Trump también ha relajado las regulaciones sobre transporte de petróleo y ha liberado millones de barriles de las reservas estratégicas. Su próximo paso, como ha reconocido hace unos días, podría ser la eliminación del impuesto federal que grava al combustible.
Pero esto no eliminaría el ‘blues’ de la gasolinera, la tristeza ante el surtidor. Solo eliminaría unos 18 céntimos por galón en el coste. Y supondría menos ingresos para recursos públicos.
Quizá lo peor es que no está nada claro hasta cuándo puede durar esta situación. Un análisis reciente de la Inteligencia de EE.UU., revelado por ‘The Washington Post’, señalaba que Irán podría aguantar la asfixia económica del bloqueo de Ormuz otros tres o cuatro meses. Es un periodo superior al que se anticipaba. Y no concuerda con las insistencias de Trump de que los iraníes están «desesperados» por llegar a un acuerdo. El presidente de EE.UU. dice que no permitirá que le metan prisa, que no le forzarán a llegar a un acuerdo que no sea plenamente satisfactorio. Pero la realidad es que el reloj corre en su contra.
Ataques demócratas
Las elecciones legislativas son a comienzos de noviembre. Antes del inicio de la guerra, el coste de la vida se había convertido en la gran prioridad electoral de los estadounidenses. La gasolina y la inflación solo multiplican su importancia y cada vez hay más análisis que indican que sus efectos se alargarán durante meses. El índice de confianza de los consumidores que elabora cada mes la Universidad de Míchigan está en su punto más bajo de la historia.

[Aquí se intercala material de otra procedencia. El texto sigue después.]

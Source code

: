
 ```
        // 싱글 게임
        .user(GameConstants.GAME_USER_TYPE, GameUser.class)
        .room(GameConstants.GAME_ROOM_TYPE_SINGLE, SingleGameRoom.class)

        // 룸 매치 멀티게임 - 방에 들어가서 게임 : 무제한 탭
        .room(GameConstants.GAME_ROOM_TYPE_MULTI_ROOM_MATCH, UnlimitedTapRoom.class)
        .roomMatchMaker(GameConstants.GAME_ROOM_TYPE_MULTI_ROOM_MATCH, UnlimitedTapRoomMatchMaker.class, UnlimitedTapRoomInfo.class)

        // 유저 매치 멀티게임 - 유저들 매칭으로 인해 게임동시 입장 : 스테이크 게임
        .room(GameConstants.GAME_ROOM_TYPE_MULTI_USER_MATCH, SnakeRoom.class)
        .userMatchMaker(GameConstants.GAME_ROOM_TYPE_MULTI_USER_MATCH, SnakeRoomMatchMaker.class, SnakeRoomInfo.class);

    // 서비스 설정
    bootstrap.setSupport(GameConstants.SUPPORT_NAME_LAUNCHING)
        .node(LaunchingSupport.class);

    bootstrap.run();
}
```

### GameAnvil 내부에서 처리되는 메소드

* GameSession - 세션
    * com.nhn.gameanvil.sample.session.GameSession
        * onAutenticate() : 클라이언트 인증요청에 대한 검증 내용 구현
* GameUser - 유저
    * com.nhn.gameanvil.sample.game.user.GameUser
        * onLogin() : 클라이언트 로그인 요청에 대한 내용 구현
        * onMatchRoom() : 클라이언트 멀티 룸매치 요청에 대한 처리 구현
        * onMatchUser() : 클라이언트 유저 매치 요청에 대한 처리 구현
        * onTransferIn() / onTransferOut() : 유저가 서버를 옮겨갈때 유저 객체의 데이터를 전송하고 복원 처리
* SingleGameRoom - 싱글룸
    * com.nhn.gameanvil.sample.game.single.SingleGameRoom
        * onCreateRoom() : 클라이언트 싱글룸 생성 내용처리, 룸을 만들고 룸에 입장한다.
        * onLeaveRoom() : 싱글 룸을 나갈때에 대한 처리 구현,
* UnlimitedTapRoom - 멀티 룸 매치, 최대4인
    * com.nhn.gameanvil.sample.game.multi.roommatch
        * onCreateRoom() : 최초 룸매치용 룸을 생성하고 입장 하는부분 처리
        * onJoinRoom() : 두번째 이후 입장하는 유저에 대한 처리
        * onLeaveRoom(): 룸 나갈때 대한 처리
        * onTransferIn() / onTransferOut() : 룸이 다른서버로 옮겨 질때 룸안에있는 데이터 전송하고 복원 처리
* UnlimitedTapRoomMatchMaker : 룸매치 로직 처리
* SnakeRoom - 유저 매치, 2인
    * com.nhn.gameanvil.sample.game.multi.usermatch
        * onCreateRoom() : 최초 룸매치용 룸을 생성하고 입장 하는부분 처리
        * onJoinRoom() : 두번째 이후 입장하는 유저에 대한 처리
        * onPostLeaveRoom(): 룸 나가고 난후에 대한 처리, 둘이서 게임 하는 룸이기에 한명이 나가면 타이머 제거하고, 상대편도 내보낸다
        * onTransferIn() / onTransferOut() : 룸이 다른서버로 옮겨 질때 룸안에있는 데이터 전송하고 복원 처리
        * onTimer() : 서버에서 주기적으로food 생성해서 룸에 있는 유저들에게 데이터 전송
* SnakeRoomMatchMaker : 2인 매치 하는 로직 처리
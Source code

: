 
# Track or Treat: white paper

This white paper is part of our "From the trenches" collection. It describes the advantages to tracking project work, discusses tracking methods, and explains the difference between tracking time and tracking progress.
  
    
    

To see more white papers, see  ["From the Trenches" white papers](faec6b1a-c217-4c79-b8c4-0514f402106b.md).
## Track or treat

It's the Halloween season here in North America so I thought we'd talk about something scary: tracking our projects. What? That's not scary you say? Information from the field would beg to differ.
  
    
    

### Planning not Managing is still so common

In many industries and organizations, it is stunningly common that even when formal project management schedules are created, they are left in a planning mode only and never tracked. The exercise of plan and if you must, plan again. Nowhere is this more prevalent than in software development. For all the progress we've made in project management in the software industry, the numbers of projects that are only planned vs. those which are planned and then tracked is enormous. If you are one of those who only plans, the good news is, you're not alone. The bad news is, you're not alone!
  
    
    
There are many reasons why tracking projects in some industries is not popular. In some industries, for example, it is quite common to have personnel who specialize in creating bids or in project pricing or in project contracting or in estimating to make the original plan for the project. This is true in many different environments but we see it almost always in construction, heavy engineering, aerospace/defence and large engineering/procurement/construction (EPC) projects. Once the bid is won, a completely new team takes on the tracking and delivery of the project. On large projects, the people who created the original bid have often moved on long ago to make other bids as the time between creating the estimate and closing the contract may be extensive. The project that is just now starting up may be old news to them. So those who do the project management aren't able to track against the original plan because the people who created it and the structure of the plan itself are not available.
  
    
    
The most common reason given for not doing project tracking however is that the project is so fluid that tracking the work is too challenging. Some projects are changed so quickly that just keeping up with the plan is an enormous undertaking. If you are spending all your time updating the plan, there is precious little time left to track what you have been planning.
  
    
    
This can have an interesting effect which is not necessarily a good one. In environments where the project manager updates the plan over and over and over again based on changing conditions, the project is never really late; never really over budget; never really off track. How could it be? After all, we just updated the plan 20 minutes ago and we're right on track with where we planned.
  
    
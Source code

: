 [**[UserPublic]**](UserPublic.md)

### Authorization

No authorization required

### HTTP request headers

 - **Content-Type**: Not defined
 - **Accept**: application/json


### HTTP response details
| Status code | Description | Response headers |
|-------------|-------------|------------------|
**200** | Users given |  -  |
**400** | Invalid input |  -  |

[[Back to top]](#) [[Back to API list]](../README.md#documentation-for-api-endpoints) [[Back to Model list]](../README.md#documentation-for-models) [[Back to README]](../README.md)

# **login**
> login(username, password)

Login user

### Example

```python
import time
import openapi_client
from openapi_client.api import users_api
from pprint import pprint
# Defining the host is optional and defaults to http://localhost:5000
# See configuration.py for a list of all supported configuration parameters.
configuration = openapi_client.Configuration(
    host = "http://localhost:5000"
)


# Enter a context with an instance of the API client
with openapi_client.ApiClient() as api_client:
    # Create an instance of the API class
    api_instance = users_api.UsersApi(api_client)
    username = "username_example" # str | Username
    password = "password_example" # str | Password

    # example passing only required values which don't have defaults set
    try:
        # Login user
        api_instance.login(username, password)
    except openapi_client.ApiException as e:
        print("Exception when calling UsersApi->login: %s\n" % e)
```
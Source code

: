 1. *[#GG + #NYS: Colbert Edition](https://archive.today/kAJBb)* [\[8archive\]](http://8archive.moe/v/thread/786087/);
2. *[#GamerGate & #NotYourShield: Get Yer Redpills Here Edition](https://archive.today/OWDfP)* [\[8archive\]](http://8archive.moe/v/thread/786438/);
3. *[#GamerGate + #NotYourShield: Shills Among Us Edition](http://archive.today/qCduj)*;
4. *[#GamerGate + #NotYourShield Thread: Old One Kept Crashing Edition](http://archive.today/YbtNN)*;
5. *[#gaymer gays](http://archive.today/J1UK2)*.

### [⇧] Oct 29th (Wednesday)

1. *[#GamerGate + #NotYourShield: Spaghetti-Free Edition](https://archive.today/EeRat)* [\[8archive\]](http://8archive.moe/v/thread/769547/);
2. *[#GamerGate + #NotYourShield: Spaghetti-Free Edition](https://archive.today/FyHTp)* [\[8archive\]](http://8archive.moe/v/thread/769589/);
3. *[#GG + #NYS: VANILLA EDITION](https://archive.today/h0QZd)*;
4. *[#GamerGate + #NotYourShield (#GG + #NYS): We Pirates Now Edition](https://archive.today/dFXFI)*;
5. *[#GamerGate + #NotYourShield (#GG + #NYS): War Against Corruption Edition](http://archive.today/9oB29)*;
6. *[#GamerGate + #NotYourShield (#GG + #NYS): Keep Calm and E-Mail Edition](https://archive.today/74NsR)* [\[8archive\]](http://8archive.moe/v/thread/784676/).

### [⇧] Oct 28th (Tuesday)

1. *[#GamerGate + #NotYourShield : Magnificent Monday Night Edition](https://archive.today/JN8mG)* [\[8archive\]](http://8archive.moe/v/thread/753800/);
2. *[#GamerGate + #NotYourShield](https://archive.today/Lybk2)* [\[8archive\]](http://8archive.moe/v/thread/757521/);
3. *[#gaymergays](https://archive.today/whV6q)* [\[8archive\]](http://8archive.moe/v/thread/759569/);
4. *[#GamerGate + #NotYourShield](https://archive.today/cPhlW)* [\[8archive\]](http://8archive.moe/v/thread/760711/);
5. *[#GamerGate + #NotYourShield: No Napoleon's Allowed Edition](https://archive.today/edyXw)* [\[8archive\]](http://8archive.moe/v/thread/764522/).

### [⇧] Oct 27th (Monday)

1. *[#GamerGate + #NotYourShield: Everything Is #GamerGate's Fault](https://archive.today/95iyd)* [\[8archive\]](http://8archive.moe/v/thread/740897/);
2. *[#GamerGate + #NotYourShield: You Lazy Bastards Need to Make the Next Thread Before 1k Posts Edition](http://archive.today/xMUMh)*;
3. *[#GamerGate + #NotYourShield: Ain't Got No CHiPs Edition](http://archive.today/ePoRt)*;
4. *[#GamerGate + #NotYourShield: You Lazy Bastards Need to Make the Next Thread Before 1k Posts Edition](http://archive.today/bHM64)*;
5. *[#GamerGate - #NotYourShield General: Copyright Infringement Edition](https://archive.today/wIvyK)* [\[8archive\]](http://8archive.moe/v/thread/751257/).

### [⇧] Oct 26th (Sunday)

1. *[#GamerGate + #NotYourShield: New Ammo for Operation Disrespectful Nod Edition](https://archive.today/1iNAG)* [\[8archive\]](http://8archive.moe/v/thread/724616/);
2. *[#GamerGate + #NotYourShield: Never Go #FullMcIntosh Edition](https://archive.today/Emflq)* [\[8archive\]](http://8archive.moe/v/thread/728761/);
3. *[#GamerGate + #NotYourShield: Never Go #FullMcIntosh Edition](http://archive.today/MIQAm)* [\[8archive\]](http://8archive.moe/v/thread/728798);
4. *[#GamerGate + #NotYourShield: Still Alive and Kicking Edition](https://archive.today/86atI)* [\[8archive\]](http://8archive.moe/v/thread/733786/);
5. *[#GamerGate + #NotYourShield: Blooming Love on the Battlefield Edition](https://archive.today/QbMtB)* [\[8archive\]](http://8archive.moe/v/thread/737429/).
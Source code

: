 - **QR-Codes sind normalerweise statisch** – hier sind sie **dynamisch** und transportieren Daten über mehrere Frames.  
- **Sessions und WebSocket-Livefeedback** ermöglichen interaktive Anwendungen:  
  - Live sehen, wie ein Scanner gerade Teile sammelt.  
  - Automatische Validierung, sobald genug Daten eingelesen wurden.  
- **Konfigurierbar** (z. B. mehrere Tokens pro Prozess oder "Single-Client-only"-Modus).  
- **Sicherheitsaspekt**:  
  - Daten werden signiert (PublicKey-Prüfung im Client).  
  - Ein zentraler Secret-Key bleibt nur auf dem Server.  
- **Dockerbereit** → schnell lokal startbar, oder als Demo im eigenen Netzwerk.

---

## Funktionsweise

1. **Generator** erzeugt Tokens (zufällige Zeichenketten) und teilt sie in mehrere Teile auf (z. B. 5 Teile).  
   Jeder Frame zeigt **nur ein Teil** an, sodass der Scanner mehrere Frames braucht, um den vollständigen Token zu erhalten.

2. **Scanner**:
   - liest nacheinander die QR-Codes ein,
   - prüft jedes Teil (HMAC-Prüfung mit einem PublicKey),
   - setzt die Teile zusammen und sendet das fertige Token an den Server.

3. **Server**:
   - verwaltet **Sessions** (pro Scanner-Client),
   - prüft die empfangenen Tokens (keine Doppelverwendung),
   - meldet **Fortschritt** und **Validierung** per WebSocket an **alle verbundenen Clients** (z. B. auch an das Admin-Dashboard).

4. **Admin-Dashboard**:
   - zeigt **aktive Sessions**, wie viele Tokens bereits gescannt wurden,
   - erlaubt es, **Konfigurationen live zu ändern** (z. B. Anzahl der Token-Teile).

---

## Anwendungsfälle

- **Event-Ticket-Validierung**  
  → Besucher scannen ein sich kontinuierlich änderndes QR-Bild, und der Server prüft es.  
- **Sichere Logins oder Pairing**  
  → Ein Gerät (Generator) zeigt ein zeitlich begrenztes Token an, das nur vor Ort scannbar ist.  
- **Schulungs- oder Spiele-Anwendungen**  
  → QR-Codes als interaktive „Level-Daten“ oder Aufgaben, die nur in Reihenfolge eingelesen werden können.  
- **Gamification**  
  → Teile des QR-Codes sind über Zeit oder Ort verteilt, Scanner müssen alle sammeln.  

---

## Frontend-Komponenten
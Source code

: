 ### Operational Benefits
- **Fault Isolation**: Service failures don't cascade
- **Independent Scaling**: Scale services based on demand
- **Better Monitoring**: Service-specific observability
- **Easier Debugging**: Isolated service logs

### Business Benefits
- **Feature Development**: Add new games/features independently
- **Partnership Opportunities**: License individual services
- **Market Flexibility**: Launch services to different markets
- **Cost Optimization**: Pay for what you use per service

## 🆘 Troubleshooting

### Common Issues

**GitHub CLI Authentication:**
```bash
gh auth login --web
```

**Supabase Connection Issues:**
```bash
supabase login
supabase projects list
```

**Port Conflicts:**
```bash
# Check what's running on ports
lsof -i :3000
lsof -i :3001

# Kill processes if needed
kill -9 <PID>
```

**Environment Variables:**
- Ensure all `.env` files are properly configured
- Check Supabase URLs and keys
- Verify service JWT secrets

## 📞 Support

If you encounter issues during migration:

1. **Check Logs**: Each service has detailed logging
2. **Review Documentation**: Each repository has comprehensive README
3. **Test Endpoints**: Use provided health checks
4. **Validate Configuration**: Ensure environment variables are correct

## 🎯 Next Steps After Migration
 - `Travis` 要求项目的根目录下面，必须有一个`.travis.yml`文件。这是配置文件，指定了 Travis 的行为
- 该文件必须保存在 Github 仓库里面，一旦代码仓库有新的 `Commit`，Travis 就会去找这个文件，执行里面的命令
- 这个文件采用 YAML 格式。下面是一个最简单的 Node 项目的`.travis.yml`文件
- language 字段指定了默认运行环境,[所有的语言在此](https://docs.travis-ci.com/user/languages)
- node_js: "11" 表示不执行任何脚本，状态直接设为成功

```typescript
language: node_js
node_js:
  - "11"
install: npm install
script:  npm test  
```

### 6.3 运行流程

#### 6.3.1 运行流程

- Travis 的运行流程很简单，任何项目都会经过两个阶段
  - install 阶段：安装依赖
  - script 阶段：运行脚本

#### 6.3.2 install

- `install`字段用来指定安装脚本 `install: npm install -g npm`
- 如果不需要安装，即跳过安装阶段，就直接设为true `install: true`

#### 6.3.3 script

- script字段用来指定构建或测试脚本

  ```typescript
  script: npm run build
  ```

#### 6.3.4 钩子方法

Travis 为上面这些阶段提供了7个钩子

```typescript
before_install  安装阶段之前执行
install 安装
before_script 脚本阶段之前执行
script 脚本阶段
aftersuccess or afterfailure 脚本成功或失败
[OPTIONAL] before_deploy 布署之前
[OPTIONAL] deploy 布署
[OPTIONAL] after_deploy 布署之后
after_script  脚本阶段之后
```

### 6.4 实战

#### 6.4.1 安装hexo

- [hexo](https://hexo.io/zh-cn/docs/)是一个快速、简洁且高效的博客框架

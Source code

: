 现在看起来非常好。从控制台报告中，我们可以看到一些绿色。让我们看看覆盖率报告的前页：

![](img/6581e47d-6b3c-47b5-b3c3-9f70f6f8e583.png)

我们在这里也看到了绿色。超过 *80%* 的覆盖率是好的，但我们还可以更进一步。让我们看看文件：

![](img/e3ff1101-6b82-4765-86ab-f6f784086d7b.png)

Trump trata de mirar para otro lado. «Yo no pienso en la situación financiera de los estadounidenses», aseguró hace unos días. «No pienso en nadie, solo pienso en una cosa: no podemos dejar que Irán tenga un arma nuclear, eso es todo».
Pero él sabe que los votantes piensan en su bolsillo cuando van a las urnas. Hasta el momento, el coste militar en la guerra de Irán asciende a 29.000 millones de dólares. Pero a eso hay que sumarle los 40.000 millones de dólares que los estadounidenses se han gastado solo en el coste extra del aumento de la gasolina y del diésel. Son casi 300 dólares por familia desde el comienzo de la guerra. Y que serán muchos más si el conflicto se alarga.
Los estadounidenses se han gastado 40.000 millones de dólares que solo en el coste extra del aumento de la gasolina y del diésel
Los demócratas, por supuesto, tratan de sacar partido. «El precio medio de la gasolina es 4,55 dólares por galón», escribió Hakeem Jeffries, líder de la minoría demócrata en la Cámara de Representantes, este viernes en redes sociales. «¿Así es la edad dorada de América?», preguntaba con ironía sobre una de las grandes promesas de Trump. Es el mismo Jeffries que pedía a los republicanos que no hicieran «juegos políticos» cuando el combustible se disparó bajo la presidencia de Biden, por la guerra en Ucrania. Ahora es su carta para recuperar el poder en el Congreso.